→ **Records from a data collection**:

------------------------------------

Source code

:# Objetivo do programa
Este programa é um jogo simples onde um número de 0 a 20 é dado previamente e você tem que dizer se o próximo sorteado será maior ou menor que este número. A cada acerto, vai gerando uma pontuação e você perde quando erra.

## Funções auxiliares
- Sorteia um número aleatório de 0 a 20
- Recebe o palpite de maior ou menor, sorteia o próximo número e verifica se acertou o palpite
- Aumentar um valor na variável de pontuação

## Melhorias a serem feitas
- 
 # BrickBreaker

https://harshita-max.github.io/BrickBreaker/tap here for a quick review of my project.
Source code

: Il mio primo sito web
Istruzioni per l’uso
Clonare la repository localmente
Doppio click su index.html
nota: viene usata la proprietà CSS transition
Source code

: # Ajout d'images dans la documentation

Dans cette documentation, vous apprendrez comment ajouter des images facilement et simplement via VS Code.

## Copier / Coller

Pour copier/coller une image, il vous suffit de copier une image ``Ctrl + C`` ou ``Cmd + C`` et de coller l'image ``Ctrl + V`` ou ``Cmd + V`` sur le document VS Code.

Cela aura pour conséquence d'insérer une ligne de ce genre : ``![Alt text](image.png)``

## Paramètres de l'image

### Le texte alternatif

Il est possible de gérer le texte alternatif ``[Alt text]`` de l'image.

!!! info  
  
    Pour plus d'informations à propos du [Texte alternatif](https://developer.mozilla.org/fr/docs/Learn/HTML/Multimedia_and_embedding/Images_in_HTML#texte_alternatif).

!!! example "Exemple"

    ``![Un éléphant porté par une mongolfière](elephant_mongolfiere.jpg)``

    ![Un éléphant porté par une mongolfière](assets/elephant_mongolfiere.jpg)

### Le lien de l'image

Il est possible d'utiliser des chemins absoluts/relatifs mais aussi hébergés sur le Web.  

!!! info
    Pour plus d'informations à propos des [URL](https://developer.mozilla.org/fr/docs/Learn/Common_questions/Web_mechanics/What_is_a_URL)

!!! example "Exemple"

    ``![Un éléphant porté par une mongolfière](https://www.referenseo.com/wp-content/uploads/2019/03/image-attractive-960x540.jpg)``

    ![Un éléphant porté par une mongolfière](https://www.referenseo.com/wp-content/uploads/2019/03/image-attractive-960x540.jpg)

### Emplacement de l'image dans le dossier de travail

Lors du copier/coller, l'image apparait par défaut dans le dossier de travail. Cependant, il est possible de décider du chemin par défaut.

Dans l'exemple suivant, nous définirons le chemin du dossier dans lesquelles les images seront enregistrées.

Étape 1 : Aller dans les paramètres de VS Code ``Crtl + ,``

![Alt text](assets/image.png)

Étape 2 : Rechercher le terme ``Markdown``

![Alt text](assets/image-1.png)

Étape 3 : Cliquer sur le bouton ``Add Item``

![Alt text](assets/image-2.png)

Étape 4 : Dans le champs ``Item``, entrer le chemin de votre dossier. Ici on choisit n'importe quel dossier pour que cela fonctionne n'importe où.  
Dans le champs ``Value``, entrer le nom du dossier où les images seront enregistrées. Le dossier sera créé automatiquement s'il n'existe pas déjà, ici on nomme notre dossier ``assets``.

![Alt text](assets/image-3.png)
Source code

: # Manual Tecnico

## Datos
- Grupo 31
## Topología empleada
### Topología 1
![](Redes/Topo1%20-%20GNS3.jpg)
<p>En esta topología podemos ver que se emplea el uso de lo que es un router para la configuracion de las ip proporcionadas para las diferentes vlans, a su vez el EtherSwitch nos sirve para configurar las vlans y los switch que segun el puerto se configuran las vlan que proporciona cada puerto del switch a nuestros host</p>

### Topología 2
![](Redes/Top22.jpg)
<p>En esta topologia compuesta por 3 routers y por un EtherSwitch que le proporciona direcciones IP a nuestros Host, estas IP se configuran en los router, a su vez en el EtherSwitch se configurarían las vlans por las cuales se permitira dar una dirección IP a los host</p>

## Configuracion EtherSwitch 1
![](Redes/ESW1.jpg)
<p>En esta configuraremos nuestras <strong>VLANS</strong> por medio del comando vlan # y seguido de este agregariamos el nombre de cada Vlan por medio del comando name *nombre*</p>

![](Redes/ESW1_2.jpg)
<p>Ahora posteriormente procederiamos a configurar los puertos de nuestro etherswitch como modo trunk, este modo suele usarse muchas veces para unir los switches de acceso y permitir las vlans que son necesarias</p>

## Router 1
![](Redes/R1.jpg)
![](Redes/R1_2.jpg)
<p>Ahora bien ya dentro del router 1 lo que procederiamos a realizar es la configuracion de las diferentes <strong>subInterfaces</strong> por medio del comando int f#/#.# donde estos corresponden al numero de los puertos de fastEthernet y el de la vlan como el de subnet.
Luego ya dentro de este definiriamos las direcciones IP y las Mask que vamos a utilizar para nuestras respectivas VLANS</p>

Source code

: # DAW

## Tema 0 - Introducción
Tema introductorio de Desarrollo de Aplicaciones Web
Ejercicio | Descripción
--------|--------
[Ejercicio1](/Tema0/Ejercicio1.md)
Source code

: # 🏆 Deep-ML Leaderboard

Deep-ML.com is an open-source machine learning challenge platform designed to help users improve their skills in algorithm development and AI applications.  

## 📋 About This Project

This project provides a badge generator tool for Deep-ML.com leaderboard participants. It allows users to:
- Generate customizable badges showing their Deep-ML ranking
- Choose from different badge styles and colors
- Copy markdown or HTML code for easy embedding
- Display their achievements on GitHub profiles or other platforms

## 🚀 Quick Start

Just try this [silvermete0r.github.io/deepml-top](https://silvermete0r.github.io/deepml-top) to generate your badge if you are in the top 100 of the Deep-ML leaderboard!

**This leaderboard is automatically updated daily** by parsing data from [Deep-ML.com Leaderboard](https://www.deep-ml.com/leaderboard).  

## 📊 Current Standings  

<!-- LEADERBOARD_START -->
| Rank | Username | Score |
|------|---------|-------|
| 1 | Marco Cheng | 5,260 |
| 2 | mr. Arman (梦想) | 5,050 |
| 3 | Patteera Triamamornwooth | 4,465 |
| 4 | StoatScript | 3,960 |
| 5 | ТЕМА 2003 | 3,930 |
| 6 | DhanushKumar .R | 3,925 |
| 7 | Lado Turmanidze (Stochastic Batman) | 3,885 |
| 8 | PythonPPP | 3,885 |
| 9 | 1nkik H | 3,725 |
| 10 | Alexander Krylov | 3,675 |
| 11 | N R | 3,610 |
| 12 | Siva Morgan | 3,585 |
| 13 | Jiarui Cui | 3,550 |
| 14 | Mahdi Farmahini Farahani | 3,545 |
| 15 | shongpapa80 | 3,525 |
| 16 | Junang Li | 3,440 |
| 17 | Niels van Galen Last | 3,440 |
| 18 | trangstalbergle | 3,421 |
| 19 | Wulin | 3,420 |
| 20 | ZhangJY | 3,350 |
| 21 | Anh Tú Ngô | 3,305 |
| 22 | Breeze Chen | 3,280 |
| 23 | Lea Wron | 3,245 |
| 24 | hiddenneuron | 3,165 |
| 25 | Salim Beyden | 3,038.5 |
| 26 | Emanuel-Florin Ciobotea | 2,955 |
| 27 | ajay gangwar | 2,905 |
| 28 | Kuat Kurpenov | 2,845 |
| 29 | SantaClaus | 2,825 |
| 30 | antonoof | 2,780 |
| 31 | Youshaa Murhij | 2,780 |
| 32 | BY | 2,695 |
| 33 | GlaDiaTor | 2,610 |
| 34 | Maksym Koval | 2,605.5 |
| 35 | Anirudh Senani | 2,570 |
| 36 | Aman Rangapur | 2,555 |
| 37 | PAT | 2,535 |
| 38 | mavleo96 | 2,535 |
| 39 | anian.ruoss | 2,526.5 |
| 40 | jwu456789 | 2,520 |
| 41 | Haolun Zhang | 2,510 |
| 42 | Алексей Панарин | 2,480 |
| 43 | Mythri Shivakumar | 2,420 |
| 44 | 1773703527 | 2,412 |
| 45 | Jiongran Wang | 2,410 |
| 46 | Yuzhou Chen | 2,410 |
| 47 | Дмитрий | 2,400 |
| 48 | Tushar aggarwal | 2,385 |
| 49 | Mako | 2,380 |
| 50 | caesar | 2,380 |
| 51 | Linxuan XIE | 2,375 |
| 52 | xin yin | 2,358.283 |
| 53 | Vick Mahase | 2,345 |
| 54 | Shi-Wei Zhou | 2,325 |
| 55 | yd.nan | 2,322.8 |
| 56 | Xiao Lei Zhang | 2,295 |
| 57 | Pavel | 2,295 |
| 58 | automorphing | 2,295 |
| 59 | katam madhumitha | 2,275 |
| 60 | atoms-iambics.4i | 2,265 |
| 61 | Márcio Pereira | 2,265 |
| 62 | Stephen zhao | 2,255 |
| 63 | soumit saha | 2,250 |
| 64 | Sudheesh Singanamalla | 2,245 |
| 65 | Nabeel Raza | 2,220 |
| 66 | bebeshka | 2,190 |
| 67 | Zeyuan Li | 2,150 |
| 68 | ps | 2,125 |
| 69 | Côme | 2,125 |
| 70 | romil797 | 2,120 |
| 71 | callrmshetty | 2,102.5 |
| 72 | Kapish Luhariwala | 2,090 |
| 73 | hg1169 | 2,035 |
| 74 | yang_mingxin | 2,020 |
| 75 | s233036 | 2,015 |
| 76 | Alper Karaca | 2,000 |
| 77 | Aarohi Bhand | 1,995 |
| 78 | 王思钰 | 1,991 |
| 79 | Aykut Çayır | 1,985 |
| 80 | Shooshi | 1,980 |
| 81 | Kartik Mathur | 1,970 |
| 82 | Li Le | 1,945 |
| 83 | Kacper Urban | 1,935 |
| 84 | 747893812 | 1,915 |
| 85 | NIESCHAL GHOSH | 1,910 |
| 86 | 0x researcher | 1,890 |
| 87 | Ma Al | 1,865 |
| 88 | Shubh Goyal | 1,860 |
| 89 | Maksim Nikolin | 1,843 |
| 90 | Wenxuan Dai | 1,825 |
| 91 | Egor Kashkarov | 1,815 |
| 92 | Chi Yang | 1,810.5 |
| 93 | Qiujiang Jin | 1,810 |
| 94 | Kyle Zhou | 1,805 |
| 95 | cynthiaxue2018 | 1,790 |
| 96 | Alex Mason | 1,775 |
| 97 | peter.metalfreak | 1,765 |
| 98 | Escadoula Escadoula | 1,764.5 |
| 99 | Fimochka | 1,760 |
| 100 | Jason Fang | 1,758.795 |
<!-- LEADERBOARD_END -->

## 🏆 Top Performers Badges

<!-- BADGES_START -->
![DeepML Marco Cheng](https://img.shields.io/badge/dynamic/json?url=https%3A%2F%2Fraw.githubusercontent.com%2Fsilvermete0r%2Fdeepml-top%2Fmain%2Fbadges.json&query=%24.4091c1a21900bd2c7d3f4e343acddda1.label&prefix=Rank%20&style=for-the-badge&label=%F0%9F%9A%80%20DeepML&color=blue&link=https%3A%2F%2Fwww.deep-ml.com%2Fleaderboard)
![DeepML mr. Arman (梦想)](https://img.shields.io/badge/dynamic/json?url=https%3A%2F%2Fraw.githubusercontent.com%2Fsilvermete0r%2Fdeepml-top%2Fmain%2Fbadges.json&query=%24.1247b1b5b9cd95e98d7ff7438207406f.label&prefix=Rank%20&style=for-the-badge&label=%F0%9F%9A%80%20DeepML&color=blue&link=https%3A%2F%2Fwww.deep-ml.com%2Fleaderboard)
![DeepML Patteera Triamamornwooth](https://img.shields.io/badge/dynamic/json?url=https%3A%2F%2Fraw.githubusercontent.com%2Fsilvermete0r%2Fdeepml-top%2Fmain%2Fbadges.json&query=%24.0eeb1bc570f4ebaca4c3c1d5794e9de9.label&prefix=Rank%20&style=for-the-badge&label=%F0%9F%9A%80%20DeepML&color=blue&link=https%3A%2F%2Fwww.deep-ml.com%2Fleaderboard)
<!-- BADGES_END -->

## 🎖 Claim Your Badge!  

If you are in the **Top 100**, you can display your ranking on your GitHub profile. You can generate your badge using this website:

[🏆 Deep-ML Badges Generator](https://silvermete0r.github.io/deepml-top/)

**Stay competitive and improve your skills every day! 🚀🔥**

------------------------------------

Above are the records; repeat exactly the lines from the one holding "ps | 2,125 |" down to the one holding "Shooshi | 1,980 |", end lines included.

→ **Result below**:
| 68 | ps | 2,125 |
| 69 | Côme | 2,125 |
| 70 | romil797 | 2,120 |
| 71 | callrmshetty | 2,102.5 |
| 72 | Kapish Luhariwala | 2,090 |
| 73 | hg1169 | 2,035 |
| 74 | yang_mingxin | 2,020 |
| 75 | s233036 | 2,015 |
| 76 | Alper Karaca | 2,000 |
| 77 | Aarohi Bhand | 1,995 |
| 78 | 王思钰 | 1,991 |
| 79 | Aykut Çayır | 1,985 |
| 80 | Shooshi | 1,980 |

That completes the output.